Running on empty
Weekend plans, rides to work or home force drivers to suffer long lines
SAN ANTONIO – Ron Wilson sat in a line of cars around the block at the Stripes station Friday afternoon, waiting to fill up with the gas he needed to make a two-hour drive this weekend.
"I have two boys that live in the Victoria area, and they were hit by the storm so we were going to go down there," Wilson said.
Though the quarter-tank he still had might last Wilson through the weekend, it would not last him for the drive to Victoria.
A rush on gasoline has complicated an already weakened fuel supply system in the wake of Harvey and caused fuel pumps to temporarily run dry in San Antonio and elsewhere in Texas.
While officials have urged drivers against panic buying as the industry struggles to meet demand, many on Friday waited out the long lines with their gas gauges pointed at "empty." Without the gas to fill their tanks, they worried about how they would get to work, make it to their weekend plans or even get home.

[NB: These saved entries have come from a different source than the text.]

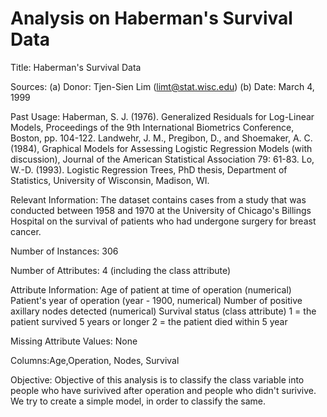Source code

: # Analysis on Haberman's Survival Data

Title: Haberman's Survival Data

Sources: (a) Donor: Tjen-Sien Lim (limt@stat.wisc.edu) (b) Date: March 4, 1999

Past Usage:
    Haberman, S. J. (1976). Generalized Residuals for Log-Linear Models, Proceedings of the 9th International Biometrics Conference, Boston, pp. 104-122.
    Landwehr, J. M., Pregibon, D., and Shoemaker, A. C. (1984), Graphical Models for Assessing Logistic Regression Models (with discussion), Journal of the American Statistical Association 79: 61-83.
    Lo, W.-D. (1993). Logistic Regression Trees, PhD thesis, Department of Statistics, University of Wisconsin, Madison, WI.

Relevant Information: The dataset contains cases from a study that was conducted between 1958 and 1970 at the University of Chicago's Billings Hospital on the survival of patients who had undergone surgery for breast cancer.

Number of Instances: 306

Number of Attributes: 4 (including the class attribute)

Attribute Information:
    Age of patient at time of operation (numerical)
    Patient's year of operation (year - 1900, numerical)
    Number of positive axillary nodes detected (numerical)
    Survival status (class attribute) 1 = the patient survived 5 years or longer 2 = the patient died within 5 year

Missing Attribute Values: None

Columns:Age,Operation, Nodes, Survival

Objective: Objective of this analysis is to classify the class variable into people who  have surivived after operation and people who didn't surivive. We try to create a simple model, in order to classify the same.
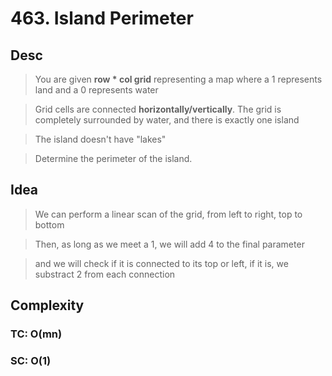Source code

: # 463. Island Perimeter

## Desc

> You are given **row * col grid** representing a map where a 1 represents land and a 0 represents water

> Grid cells are connected **horizontally/vertically**. The grid is completely surrounded by water, and there is exactly one island

> The island doesn't have "lakes"

> Determine the perimeter of the island.

## Idea

> We can perform a linear scan of the grid, from left to right, top to bottom

> Then, as long as we meet a 1, we will add 4 to the final parameter

> and we will check if it is connected to its top or left, if it is, we substract 2 from each connection

## Complexity

### TC: O(mn)

### SC: O(1)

"But when you see that, 'Ooh, will I make it to home?' You know? That's when you go like, 'OK, I guess I can wait 30 minutes,'" said Louanne Rintala as she exited the same gas station where Wilson waited in line.
Some, like April Amaya, who was nearly out of gas, needed the gasoline for their Labor Day weekend getaways.
"We were planning to go to Blanco River," she said. "So hopefully I can fill up and we can head out that way this weekend."
So, hooked by the promise of a full tank, lines stretched down the street at the stations with fuel for the second day in a row. The change from "E" to "F" on their gas gauges was a welcome relief to drivers.
"It just feels great to have my car full," Amaya said as she drove out with a full tank. "We're not worried that I'm going to get stranded somewhere."
A long wait wasn't always rewarded. As Wilson crept forward in the line, a store employee came out to tell each driver there was no more gas.
"Only other place I know is down on San Pedro," Wilson said as he weighed his alternatives. "They have gas down there, but it will probably run out before I get there. So I may not have a trip after all. I may save some money."
Mayor Ron Nirenberg released a statement Friday afternoon asking store owners to temporarily restrict individual gas purchases and drivers to fill up only when necessary.